REQUIREMENT. Your answer should hold every line of the records below that contains the string "voting".

%%

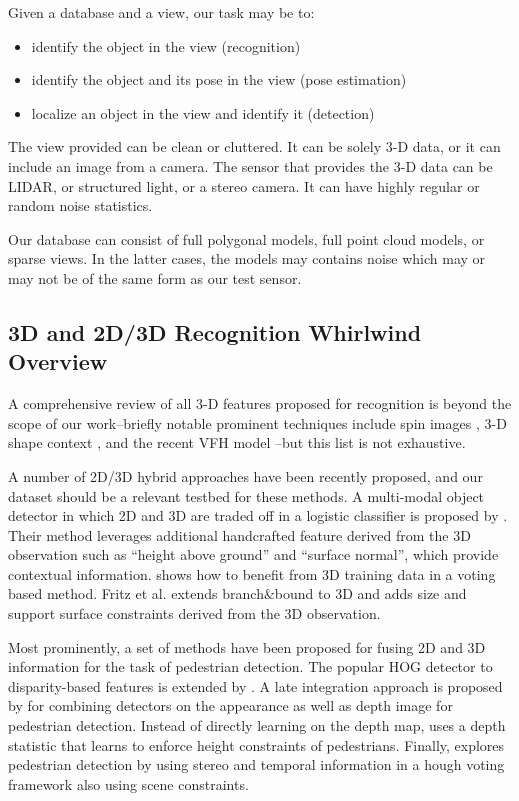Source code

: Given a database and a view, our task may be to:
\begin{itemize}
\item identify the object in the view (recognition)
\item identify the object and its pose in the view (pose estimation)
\item localize an object in the view and identify it (detection)
\end{itemize}

The view provided can be clean or cluttered.
It can be solely 3-D data, or it can include an image from a camera.
The sensor that provides the 3-D data can be LIDAR, or structured light, or a stereo camera.
It can have highly regular or random noise statistics.

Our database can consist of full polygonal models, full point cloud models, or sparse views.
In the latter cases, the models may contains noise which may or may not be of the same form as our test sensor.


\subsection{3D and 2D/3D Recognition Whirlwind Overview}
\label{sec:2d-3d}
A comprehensive review of all 3-D features proposed for recognition is beyond the scope of our work--briefly notable prominent techniques include spin images \cite{spin}, 3-D shape context \cite{Frome3DSC}, and the recent VFH model \cite{RaduVFH}--but this list is not exhaustive. 

A number of 2D/3D hybrid approaches have been recently proposed, and our dataset should be a relevant testbed for these methods. A multi-modal object detector in which 2D and 3D are traded off in a logistic classifier is proposed by \cite{gould08eccv}. Their method leverages additional handcrafted feature derived from the 3D observation such as ``height above ground'' and ``surface normal'', which provide contextual information.
\cite{Sun2010} shows how to benefit from 3D training data in a voting based method.
Fritz et al. \cite{Fritz2010} extends branch\&bound to 3D and adds size and support surface constraints derived from the 3D observation.

Most prominently, a set of methods have been proposed for fusing 2D and 3D information for the task of pedestrian detection.
The popular HOG detector \cite{Dalal2005} to disparity-based features is extended by \cite{hattori}.
A late integration approach is proposed by \cite{rohrbach09dagm} for combining detectors on the appearance as well as depth image for pedestrian detection.
Instead of directly learning on the depth map, \cite{walk10eccv} uses a depth statistic that learns to enforce height constraints of pedestrians.
Finally, \cite{leibe10ijrr} explores pedestrian detection by using stereo and temporal information in a hough voting framework also using scene constraints.

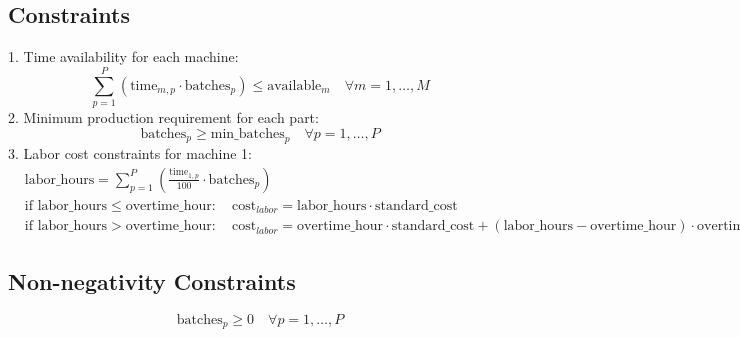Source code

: \documentclass{article}
\begin{document}
\subsection*{Constraints}
1. Time availability for each machine:
\[
\sum_{p=1}^{P} \left( \text{time}_{m,p} \cdot \text{batches}_{p} \right) \leq \text{available}_{m} \quad \forall m = 1, \ldots, M
\]
2. Minimum production requirement for each part:
\[
\text{batches}_{p} \geq \text{min\_batches}_{p} \quad \forall p = 1, \ldots, P
\]
3. Labor cost constraints for machine 1:
\begin{align*}
& \text{labor\_hours} = \sum_{p=1}^{P} \left( \frac{\text{time}_{1,p}}{100} \cdot \text{batches}_{p} \right) \\
& \text{if } \text{labor\_hours} \leq \text{overtime\_hour}: \quad \text{cost}_{labor} = \text{labor\_hours} \cdot \text{standard\_cost} \\
& \text{if } \text{labor\_hours} > \text{overtime\_hour}: \quad \text{cost}_{labor} = \text{overtime\_hour} \cdot \text{standard\_cost} + (\text{labor\_hours} - \text{overtime\_hour}) \cdot \text{overtime\_cost}
\end{align*}

\subsection*{Non-negativity Constraints}
\[
\text{batches}_{p} \geq 0 \quad \forall p = 1, \ldots, P
\]
\end{document}
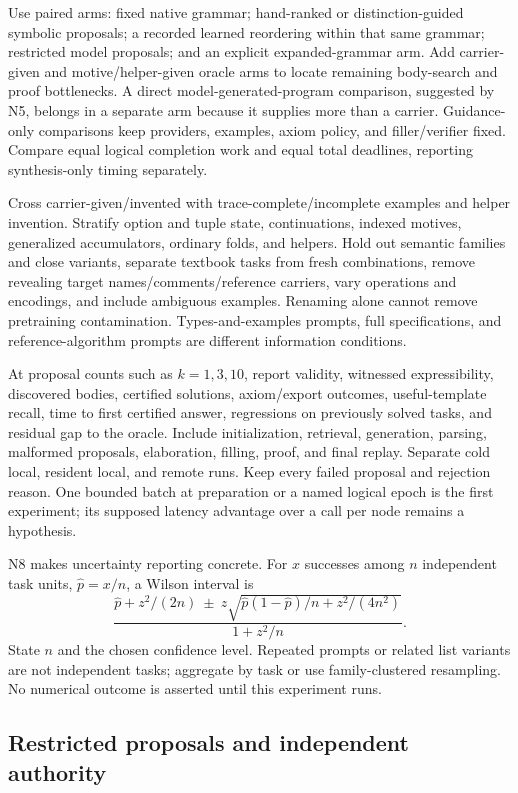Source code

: Use paired arms: fixed native grammar; hand-ranked or distinction-guided symbolic proposals; a recorded learned reordering within that same grammar; restricted model proposals; and an explicit expanded-grammar arm. Add carrier-given and motive/helper-given oracle arms to locate remaining body-search and proof bottlenecks. A direct model-generated-program comparison, suggested by N5, belongs in a separate arm because it supplies more than a carrier. Guidance-only comparisons keep providers, examples, axiom policy, and filler/verifier fixed. Compare equal logical completion work and equal total deadlines, reporting synthesis-only timing separately.

Cross carrier-given/invented with trace-complete/incomplete examples and helper invention. Stratify option and tuple state, continuations, indexed motives, generalized accumulators, ordinary folds, and helpers. Hold out semantic families and close variants, separate textbook tasks from fresh combinations, remove revealing target names/comments/reference carriers, vary operations and encodings, and include ambiguous examples. Renaming alone cannot remove pretraining contamination. Types-and-examples prompts, full specifications, and reference-algorithm prompts are different information conditions.

At proposal counts such as $k=1,3,10$, report validity, witnessed expressibility, discovered bodies, certified solutions, axiom/export outcomes, useful-template recall, time to first certified answer, regressions on previously solved tasks, and residual gap to the oracle. Include initialization, retrieval, generation, parsing, malformed proposals, elaboration, filling, proof, and final replay. Separate cold local, resident local, and remote runs. Keep every failed proposal and rejection reason. One bounded batch at preparation or a named logical epoch is the first experiment; its supposed latency advantage over a call per node remains a hypothesis.

N8 makes uncertainty reporting concrete. For $x$ successes among $n$ independent task units, $\hat p=x/n$, a Wilson interval is
\[
 \frac{\hat p+z^2/(2n)\ \pm\
 z\sqrt{\hat p(1-\hat p)/n+z^2/(4n^2)}}{1+z^2/n}.
\]
State $n$ and the chosen confidence level. Repeated prompts or related list variants are not independent tasks; aggregate by task or use family-clustered resampling. No numerical outcome is asserted until this experiment runs.

\subsection{Restricted proposals and independent authority}\label{sec:learning-interface}

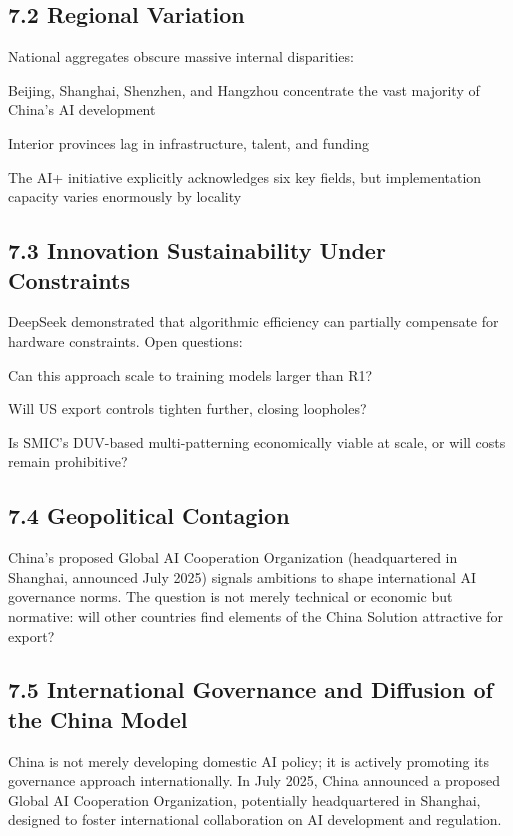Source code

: \documentclass[11pt,a4paper]{article}
\begin{document}
\subsection{7.2 Regional Variation}

National aggregates obscure massive internal disparities:
\item Beijing, Shanghai, Shenzhen, and Hangzhou concentrate the vast majority of China's AI development
\item Interior provinces lag in infrastructure, talent, and funding
\item The AI+ initiative explicitly acknowledges six key fields, but implementation capacity varies enormously by locality

\subsection{7.3 Innovation Sustainability Under Constraints}

DeepSeek demonstrated that algorithmic efficiency can partially compensate for hardware constraints. Open questions:
\item Can this approach scale to training models larger than R1?
\item Will US export controls tighten further, closing loopholes?
\item Is SMIC's DUV-based multi-patterning economically viable at scale, or will costs remain prohibitive?

\subsection{7.4 Geopolitical Contagion}

China's proposed Global AI Cooperation Organization (headquartered in Shanghai, announced July 2025) signals ambitions to shape international AI governance norms. The question is not merely technical or economic but normative: will other countries find elements of the China Solution attractive for export?



\subsection{7.5 International Governance and Diffusion of the China Model}

China is not merely developing domestic AI policy; it is actively promoting its governance approach internationally. In July 2025, China announced a proposed Global AI Cooperation Organization, potentially headquartered in Shanghai, designed to foster international collaboration on AI development and regulation.
\end{document}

%%

RESULT FOR THIS TASK.
\cite{Sun2010} shows how to benefit from 3D training data in a voting based method.
Finally, \cite{leibe10ijrr} explores pedestrian detection by using stereo and temporal information in a hough voting framework also using scene constraints.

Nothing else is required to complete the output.